Data:
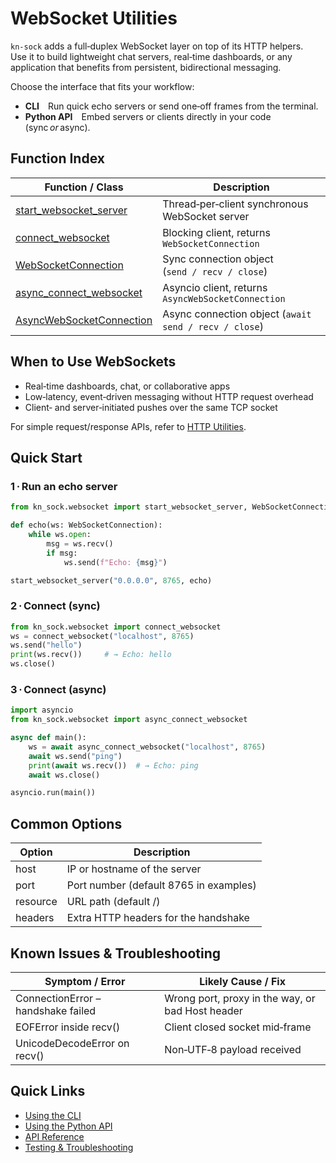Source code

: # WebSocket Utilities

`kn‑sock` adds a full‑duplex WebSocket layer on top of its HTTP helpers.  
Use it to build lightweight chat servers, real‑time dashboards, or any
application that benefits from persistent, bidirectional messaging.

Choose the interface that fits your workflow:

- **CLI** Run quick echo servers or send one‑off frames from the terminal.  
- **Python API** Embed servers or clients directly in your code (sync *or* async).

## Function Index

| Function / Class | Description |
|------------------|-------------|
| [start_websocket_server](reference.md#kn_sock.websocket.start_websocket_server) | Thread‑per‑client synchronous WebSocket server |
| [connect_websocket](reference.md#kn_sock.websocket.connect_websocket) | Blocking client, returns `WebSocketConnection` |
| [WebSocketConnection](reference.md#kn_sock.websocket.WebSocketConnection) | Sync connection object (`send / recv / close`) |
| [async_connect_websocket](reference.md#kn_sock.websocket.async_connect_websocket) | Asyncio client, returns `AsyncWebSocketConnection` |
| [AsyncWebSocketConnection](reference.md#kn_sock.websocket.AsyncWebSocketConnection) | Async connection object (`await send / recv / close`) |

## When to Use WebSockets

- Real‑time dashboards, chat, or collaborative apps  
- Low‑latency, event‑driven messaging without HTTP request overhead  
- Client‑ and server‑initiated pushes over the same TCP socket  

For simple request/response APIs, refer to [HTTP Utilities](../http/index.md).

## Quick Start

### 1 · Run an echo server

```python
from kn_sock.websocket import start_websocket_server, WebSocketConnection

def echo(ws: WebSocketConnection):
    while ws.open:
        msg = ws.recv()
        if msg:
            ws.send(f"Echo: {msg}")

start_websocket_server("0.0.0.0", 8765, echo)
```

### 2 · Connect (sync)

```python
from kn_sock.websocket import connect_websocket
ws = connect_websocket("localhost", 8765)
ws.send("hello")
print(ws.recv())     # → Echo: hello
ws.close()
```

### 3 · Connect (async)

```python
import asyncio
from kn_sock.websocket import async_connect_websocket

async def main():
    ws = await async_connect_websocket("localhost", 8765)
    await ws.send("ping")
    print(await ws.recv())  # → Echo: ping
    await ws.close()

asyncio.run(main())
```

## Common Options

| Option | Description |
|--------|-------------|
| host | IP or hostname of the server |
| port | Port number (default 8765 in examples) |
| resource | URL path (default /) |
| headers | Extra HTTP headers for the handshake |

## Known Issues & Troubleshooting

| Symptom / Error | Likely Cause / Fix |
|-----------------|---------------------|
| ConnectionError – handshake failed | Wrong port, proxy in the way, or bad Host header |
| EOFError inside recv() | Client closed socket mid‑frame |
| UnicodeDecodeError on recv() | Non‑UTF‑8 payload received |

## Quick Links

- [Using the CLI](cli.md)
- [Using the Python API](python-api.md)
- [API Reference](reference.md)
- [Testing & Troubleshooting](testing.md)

Assignment:
An unaltered copy of the material, without images, should be set down.

Written answer:
Source code

: # WebSocket Utilities

`kn‑sock` adds a full‑duplex WebSocket layer on top of its HTTP helpers.  
Use it to build lightweight chat servers, real‑time dashboards, or any
application that benefits from persistent, bidirectional messaging.

Choose the interface that fits your workflow:

- **CLI** Run quick echo servers or send one‑off frames from the terminal.  
- **Python API** Embed servers or clients directly in your code (sync *or* async).

## Function Index

| Function / Class | Description |
|------------------|-------------|
| [start_websocket_server](reference.md#kn_sock.websocket.start_websocket_server) | Thread‑per‑client synchronous WebSocket server |
| [connect_websocket](reference.md#kn_sock.websocket.connect_websocket) | Blocking client, returns `WebSocketConnection` |
| [WebSocketConnection](reference.md#kn_sock.websocket.WebSocketConnection) | Sync connection object (`send / recv / close`) |
| [async_connect_websocket](reference.md#kn_sock.websocket.async_connect_websocket) | Asyncio client, returns `AsyncWebSocketConnection` |
| [AsyncWebSocketConnection](reference.md#kn_sock.websocket.AsyncWebSocketConnection) | Async connection object (`await send / recv / close`) |

## When to Use WebSockets

- Real‑time dashboards, chat, or collaborative apps  
- Low‑latency, event‑driven messaging without HTTP request overhead  
- Client‑ and server‑initiated pushes over the same TCP socket  

For simple request/response APIs, refer to [HTTP Utilities](../http/index.md).

## Quick Start

### 1 · Run an echo server

```python
from kn_sock.websocket import start_websocket_server, WebSocketConnection

def echo(ws: WebSocketConnection):
    while ws.open:
        msg = ws.recv()
        if msg:
            ws.send(f"Echo: {msg}")

start_websocket_server("0.0.0.0", 8765, echo)
```

### 2 · Connect (sync)

```python
from kn_sock.websocket import connect_websocket
ws = connect_websocket("localhost", 8765)
ws.send("hello")
print(ws.recv())     # → Echo: hello
ws.close()
```

### 3 · Connect (async)

```python
import asyncio
from kn_sock.websocket import async_connect_websocket

async def main():
    ws = await async_connect_websocket("localhost", 8765)
    await ws.send("ping")
    print(await ws.recv())  # → Echo: ping
    await ws.close()

asyncio.run(main())
```

## Common Options

| Option | Description |
|--------|-------------|
| host | IP or hostname of the server |
| port | Port number (default 8765 in examples) |
| resource | URL path (default /) |
| headers | Extra HTTP headers for the handshake |

## Known Issues & Troubleshooting

| Symptom / Error | Likely Cause / Fix |
|-----------------|---------------------|
| ConnectionError – handshake failed | Wrong port, proxy in the way, or bad Host header |
| EOFError inside recv() | Client closed socket mid‑frame |
| UnicodeDecodeError on recv() | Non‑UTF‑8 payload received |

## Quick Links

- [Using the CLI](cli.md)
- [Using the Python API](python-api.md)
- [API Reference](reference.md)
- [Testing & Troubleshooting](testing.md)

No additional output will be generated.